[Opening DATA RECORDS section]

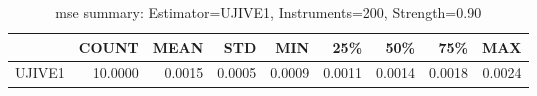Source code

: \begin{table}[ht]
\centering
\caption{mse summary: Estimator=UJIVE1, Instruments=200, Strength=0.90}
\begin{tabular}{lrrrrrrrr}
\toprule
 & COUNT & MEAN & STD & MIN & 25\% & 50\% & 75\% & MAX \\
\midrule
UJIVE1 & 10.0000 & 0.0015 & 0.0005 & 0.0009 & 0.0011 & 0.0014 & 0.0018 & 0.0024 \\
\bottomrule
\end{tabular}
\end{table}
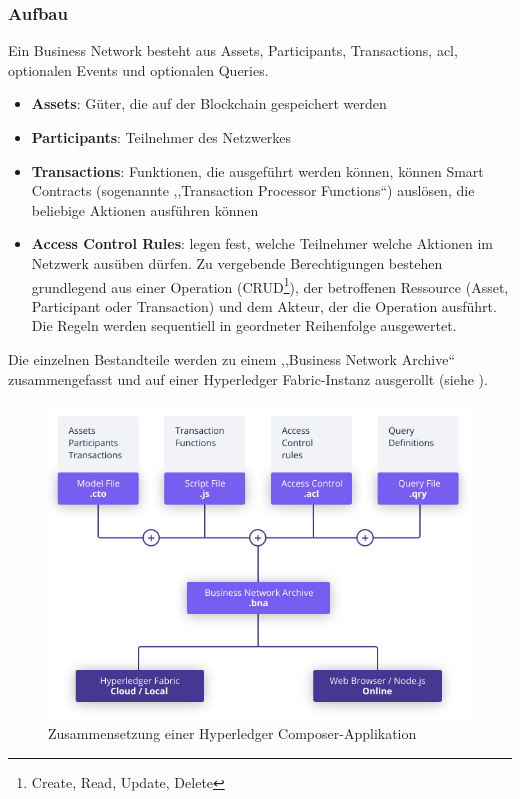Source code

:         \subsubsection*{Aufbau}
        Ein Business Network besteht aus Assets, Participants, Transactions, \gls{acl}, optionalen Events und optionalen Queries.
        \begin{itemize}[noitemsep]
            \item \textbf{Assets}: Güter, die auf der Blockchain gespeichert werden
            \item \textbf{Participants}: Teilnehmer des Netzwerkes
            \item \textbf{Transactions}: Funktionen, die ausgeführt werden können, können Smart Contracts (sogenannte ,,Transaction Processor Functions``) auslösen, die  beliebige Aktionen ausführen können
            \item \textbf{Access Control Rules}: legen fest, welche Teilnehmer welche Aktionen im Netzwerk ausüben dürfen. 
                Zu vergebende Berechtigungen bestehen grundlegend aus einer Operation (CRUD\!\footnote{Create, Read, Update, Delete}), der betroffenen Ressource (Asset, Participant oder Transaction) und dem Akteur, der die Operation ausführt.
                Die Regeln werden sequentiell in geordneter Reihenfolge ausgewertet. 
        \end{itemize}
        Die einzelnen Bestandteile werden zu einem ,,Business Network Archive`` zusammengefasst und auf einer Hyperledger Fabric-Instanz ausgerollt (siehe ).
        
        \begin{figure}[H]
    		\centering
    		\includegraphics[width=\textwidth]{graphics/Composer-Diagram.png}
    		\caption[Zusammensetzung einer Hyperledger Composer-Applikation]{Zusammensetzung einer Hyperledger Composer-Applikation\cite{ComposerDocs}}
    		\label{fig:composer_arch}
    	\end{figure}
        
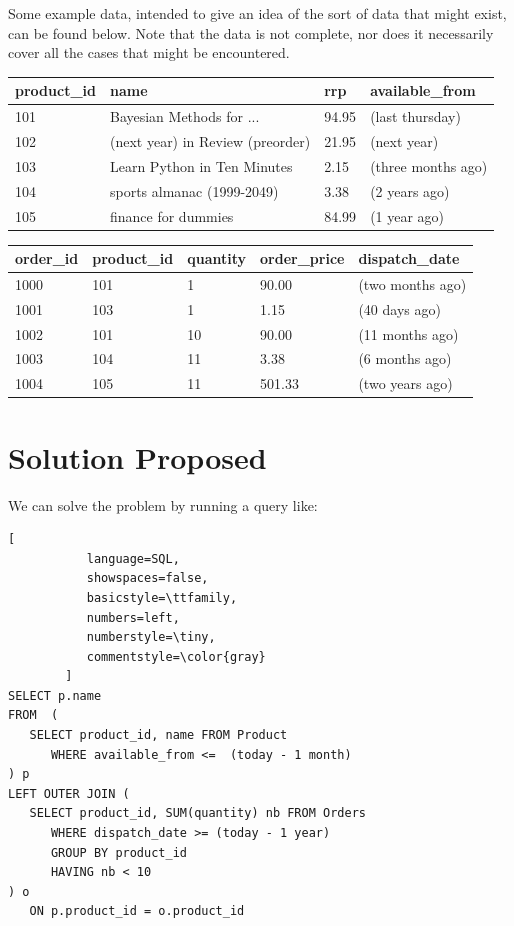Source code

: \documentclass[12pt,a4paper,article]{memoir} %
\begin{document}
Some example data, intended to give an idea of the sort of data that might exist, 
can be found below. Note that the data is not complete, 
nor does it necessarily cover all the cases that might be encountered.

\begin{center}
    \begin{tabular}{| l | l | l | l |}
    \hline
	product\_id & name & rrp & available\_from \\
	\hline 
	101 & Bayesian Methods for ...& 94.95 & (last thursday) \\
	102 & (next year) in Review (preorder) & 21.95 & (next year) \\
	103 & Learn Python in Ten Minutes & 2.15 & (three months ago) \\
	104 & sports almanac (1999-2049) & 3.38 & (2 years ago) \\
	105 & finance for dummies & 84.99 & (1 year ago)  \\
	\hline
    \end{tabular}
\end{center}
\begin{center}
    \begin{tabular}{| l | l | l | l | l |}
    \hline
	order\_id & product\_id & quantity & order\_price & dispatch\_date \\
	\hline 
	1000 & 101 & 1 & 90.00 & (two months ago) \\
	1001 & 103 & 1 & 1.15 & (40 days ago) \\
	1002 & 101 & 10 & 90.00 & (11 months ago) \\
	1003 & 104 & 11 & 3.38 & (6 months ago) \\
	1004 & 105 & 11 & 501.33 & (two years ago) \\
	\hline
    \end{tabular}
\end{center}

\section{Solution Proposed}
We can solve the problem by running a query like:
\begin{lstlisting}[
           language=SQL,
           showspaces=false,
           basicstyle=\ttfamily,
           numbers=left,
           numberstyle=\tiny,
           commentstyle=\color{gray}
        ]
SELECT p.name
FROM  (
   SELECT product_id, name FROM Product 
      WHERE available_from <=  (today - 1 month)
) p
LEFT OUTER JOIN (
   SELECT product_id, SUM(quantity) nb FROM Orders
      WHERE dispatch_date >= (today - 1 year)
      GROUP BY product_id
      HAVING nb < 10
) o
   ON p.product_id = o.product_id
\end{lstlisting}
\end{document}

[Closing DATA RECORDS section]

### PROBLEM DESCRIPTION
Your output should be an exact copy of every line from the one containing "1002 & 101 & 10 & 90.00 & (11 months ago) \\" through the end of the records.

### EXPECTED OUTPUT
	1002 & 101 & 10 & 90.00 & (11 months ago) \\
	1003 & 104 & 11 & 3.38 & (6 months ago) \\
	1004 & 105 & 11 & 501.33 & (two years ago) \\
	\hline
    \end{tabular}
\end{center}

\section{Solution Proposed}
We can solve the problem by running a query like:
\begin{lstlisting}[
           language=SQL,
           showspaces=false,
           basicstyle=\ttfamily,
           numbers=left,
           numberstyle=\tiny,
           commentstyle=\color{gray}
        ]
SELECT p.name
FROM  (
   SELECT product_id, name FROM Product 
      WHERE available_from <=  (today - 1 month)
) p
LEFT OUTER JOIN (
   SELECT product_id, SUM(quantity) nb FROM Orders
      WHERE dispatch_date >= (today - 1 year)
      GROUP BY product_id
      HAVING nb < 10
) o
   ON p.product_id = o.product_id
\end{lstlisting}
\end{document}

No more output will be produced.